*ABOUT THIS TASK*
Reproduce, from the lines below, exactly the stretch that begins at the line containing "This CRM is designed" and ends at the line containing "- **Creating Case:**", both included.

*STUDY MATERIAL*
*** Block opens ***
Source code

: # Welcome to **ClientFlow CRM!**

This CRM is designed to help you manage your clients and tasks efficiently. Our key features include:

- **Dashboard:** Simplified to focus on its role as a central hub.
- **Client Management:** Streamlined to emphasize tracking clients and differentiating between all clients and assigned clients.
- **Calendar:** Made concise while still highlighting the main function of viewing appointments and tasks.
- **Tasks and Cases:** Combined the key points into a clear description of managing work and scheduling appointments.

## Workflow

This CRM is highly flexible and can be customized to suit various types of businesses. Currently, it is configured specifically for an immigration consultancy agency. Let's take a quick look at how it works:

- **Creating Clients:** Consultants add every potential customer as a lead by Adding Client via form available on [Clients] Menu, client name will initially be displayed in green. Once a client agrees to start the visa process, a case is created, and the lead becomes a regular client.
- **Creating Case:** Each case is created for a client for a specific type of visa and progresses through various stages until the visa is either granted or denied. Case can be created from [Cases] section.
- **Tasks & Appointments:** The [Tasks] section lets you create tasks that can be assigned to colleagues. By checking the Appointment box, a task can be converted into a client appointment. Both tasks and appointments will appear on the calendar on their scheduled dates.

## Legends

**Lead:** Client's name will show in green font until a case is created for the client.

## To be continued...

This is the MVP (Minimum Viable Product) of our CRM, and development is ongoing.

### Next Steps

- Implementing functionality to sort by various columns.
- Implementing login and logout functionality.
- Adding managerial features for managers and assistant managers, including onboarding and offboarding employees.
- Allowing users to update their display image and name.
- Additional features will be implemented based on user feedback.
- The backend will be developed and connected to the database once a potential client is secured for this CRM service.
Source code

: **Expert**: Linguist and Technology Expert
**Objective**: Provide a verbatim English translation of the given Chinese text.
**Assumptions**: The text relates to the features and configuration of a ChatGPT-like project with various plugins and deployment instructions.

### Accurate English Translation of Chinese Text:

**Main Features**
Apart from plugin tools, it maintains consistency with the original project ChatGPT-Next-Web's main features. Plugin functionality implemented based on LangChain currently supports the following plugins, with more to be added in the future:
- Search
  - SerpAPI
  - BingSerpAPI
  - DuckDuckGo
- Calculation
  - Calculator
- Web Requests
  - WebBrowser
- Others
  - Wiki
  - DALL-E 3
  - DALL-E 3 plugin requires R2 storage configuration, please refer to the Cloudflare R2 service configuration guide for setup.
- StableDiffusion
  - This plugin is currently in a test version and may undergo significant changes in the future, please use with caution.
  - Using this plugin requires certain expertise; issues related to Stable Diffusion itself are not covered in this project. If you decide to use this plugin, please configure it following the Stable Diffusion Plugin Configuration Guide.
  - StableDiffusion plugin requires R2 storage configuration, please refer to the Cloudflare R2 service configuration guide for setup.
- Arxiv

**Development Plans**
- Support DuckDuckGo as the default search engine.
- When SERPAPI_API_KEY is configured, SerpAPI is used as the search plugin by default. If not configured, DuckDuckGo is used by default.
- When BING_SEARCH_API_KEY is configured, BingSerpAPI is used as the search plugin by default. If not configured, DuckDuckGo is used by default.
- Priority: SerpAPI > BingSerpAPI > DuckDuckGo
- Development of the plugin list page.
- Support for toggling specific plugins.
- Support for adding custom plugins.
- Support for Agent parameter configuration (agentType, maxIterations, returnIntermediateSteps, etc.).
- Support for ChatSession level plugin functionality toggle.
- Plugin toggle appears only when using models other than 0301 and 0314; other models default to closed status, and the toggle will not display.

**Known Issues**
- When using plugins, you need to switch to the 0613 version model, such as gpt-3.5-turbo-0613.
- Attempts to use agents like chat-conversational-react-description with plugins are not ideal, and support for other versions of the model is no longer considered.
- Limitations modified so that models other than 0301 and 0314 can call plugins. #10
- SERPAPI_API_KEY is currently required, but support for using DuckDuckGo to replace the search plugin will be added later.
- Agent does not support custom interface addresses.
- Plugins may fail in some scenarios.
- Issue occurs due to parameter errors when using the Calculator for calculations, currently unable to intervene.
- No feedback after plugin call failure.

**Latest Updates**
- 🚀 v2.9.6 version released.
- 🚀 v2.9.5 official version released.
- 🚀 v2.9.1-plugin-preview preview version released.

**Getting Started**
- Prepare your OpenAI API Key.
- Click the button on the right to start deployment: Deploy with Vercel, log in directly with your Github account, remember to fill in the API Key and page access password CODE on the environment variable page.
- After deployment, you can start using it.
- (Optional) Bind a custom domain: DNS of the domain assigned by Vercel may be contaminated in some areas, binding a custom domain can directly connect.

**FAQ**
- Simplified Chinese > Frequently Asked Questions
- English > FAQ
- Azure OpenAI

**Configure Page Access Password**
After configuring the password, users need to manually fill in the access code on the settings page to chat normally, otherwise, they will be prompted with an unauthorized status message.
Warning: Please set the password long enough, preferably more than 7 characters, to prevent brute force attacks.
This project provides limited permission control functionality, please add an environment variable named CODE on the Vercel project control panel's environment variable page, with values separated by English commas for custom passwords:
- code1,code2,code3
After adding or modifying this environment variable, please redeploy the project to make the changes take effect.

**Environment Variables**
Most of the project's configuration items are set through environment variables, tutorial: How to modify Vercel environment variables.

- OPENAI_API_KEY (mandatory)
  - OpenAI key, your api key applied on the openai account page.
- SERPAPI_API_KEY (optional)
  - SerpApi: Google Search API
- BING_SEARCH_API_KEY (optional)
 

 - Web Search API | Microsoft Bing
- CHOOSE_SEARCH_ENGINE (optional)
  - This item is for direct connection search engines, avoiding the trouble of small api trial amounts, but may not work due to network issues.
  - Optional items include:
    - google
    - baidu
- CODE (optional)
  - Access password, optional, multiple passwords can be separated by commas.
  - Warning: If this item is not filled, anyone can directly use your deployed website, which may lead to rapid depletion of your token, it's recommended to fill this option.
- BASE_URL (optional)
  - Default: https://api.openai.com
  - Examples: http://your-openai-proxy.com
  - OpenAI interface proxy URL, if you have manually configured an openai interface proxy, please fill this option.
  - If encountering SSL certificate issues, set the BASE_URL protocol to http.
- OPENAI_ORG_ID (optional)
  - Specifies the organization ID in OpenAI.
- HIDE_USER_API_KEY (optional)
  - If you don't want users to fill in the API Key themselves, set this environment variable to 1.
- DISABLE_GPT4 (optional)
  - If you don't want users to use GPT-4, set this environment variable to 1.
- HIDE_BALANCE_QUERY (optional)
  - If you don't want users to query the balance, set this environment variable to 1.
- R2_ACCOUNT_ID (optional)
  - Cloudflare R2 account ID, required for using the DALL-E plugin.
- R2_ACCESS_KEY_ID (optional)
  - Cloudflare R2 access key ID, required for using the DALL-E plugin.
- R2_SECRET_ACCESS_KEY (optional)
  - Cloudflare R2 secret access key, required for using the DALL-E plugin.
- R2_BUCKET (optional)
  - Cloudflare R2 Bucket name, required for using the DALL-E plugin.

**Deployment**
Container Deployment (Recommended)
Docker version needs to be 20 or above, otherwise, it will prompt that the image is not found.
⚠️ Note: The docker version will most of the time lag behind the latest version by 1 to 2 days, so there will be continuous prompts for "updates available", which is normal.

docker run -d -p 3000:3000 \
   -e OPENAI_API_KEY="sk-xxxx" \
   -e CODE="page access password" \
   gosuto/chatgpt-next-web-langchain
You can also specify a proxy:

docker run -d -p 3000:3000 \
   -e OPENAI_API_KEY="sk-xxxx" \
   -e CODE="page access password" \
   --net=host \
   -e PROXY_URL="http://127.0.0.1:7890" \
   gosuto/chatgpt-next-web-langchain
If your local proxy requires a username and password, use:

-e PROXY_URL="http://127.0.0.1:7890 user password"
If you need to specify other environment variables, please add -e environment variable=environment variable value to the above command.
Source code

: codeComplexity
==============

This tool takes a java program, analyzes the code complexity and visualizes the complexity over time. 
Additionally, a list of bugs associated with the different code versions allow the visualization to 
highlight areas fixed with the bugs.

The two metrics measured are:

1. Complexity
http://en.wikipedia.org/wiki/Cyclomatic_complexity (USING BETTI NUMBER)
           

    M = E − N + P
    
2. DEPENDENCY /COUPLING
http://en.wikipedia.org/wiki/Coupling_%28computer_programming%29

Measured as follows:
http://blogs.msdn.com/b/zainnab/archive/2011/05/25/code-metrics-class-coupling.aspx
*** Block closes ***
*THE ANSWER*
This CRM is designed to help you manage your clients and tasks efficiently. Our key features include:

- **Dashboard:** Simplified to focus on its role as a central hub.
- **Client Management:** Streamlined to emphasize tracking clients and differentiating between all clients and assigned clients.
- **Calendar:** Made concise while still highlighting the main function of viewing appointments and tasks.
- **Tasks and Cases:** Combined the key points into a clear description of managing work and scheduling appointments.

## Workflow

This CRM is highly flexible and can be customized to suit various types of businesses. Currently, it is configured specifically for an immigration consultancy agency. Let's take a quick look at how it works:

- **Creating Clients:** Consultants add every potential customer as a lead by Adding Client via form available on [Clients] Menu, client name will initially be displayed in green. Once a client agrees to start the visa process, a case is created, and the lead becomes a regular client.
- **Creating Case:** Each case is created for a client for a specific type of visa and progresses through various stages until the visa is either granted or denied. Case can be created from [Cases] section.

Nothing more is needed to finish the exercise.